[[ Given records open ]]

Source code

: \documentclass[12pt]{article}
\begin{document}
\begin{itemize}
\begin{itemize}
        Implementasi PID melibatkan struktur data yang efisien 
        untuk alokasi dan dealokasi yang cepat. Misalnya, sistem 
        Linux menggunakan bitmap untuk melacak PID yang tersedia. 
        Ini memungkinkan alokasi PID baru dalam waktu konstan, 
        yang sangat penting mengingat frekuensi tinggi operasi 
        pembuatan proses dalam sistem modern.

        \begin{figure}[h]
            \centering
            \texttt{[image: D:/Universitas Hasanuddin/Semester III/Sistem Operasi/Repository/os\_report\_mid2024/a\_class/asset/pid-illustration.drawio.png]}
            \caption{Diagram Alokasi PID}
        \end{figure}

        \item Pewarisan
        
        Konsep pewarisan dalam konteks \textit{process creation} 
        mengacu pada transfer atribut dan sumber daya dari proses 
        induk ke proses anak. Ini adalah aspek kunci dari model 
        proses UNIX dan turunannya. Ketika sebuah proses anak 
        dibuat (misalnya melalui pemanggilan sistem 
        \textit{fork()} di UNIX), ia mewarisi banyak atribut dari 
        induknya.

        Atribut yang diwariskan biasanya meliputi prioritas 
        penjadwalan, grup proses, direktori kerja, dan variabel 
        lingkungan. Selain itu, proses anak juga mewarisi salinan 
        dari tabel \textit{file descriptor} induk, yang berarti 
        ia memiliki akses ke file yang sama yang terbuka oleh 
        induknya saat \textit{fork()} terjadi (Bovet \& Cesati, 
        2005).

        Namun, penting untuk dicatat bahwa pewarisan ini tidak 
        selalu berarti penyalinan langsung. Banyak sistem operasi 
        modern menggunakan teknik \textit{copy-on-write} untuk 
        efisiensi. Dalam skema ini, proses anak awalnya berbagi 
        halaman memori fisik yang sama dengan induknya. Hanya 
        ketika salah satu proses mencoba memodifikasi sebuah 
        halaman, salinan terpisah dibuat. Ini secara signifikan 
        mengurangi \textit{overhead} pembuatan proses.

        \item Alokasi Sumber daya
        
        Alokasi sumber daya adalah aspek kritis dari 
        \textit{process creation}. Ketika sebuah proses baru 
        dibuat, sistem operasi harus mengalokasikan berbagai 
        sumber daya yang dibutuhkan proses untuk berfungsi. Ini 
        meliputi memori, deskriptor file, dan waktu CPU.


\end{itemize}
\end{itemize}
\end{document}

[[ Given records closed ]]
[[ Given records open ]]

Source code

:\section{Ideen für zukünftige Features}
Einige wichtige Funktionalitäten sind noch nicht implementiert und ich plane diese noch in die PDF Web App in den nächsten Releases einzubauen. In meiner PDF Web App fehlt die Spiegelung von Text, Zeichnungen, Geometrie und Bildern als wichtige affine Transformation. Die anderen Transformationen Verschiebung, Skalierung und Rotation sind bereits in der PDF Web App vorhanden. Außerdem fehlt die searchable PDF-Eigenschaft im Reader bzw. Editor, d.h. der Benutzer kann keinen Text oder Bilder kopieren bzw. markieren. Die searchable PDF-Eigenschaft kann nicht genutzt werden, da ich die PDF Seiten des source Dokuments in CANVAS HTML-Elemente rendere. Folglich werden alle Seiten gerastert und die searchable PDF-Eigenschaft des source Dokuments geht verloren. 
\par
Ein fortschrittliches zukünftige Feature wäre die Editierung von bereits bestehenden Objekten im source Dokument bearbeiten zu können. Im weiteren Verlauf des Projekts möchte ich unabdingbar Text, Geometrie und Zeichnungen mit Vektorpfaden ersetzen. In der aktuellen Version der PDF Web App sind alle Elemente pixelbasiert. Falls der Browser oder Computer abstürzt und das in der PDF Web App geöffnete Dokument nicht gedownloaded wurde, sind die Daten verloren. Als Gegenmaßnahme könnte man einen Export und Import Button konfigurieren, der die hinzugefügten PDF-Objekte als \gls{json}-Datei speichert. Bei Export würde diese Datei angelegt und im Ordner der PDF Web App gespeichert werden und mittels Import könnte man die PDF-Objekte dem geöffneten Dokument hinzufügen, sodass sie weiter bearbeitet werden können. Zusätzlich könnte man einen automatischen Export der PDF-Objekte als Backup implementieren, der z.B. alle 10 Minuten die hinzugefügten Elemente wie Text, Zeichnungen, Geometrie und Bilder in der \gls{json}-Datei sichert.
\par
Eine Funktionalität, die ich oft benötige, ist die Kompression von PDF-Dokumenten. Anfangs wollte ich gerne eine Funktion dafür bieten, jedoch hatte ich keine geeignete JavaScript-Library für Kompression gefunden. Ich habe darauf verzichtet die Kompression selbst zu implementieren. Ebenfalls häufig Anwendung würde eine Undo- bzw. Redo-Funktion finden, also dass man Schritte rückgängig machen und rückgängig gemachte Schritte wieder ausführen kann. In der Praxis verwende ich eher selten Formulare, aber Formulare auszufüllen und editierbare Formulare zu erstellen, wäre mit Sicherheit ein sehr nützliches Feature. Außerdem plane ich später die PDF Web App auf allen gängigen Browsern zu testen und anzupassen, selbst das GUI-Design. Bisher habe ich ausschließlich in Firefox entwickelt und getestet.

[[ Given records closed ]]
[[ Given records open ]]

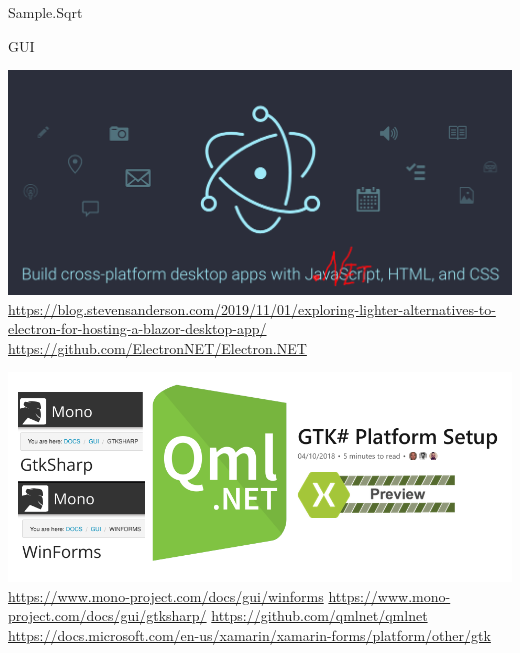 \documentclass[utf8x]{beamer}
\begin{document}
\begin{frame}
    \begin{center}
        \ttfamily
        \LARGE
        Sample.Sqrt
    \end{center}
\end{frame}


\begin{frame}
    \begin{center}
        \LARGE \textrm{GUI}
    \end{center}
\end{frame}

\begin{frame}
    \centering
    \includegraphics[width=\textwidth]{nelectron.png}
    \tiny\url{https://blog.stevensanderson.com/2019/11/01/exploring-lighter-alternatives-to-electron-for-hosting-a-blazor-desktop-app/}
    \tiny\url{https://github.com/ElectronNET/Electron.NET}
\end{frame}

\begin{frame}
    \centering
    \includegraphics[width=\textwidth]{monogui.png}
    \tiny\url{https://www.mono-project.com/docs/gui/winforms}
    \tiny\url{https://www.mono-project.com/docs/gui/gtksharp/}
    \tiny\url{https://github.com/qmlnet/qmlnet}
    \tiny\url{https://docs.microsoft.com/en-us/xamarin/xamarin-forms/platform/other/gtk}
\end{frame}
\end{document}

[[ Given records closed ]]

## Task prompt
Pull out all lines containing the word "dibuat" from the entries above.

## Response box
        dibuat (misalnya melalui pemanggilan sistem 
        halaman, salinan terpisah dibuat. Ini secara signifikan 
        dibuat, sistem operasi harus mengalokasikan berbagai 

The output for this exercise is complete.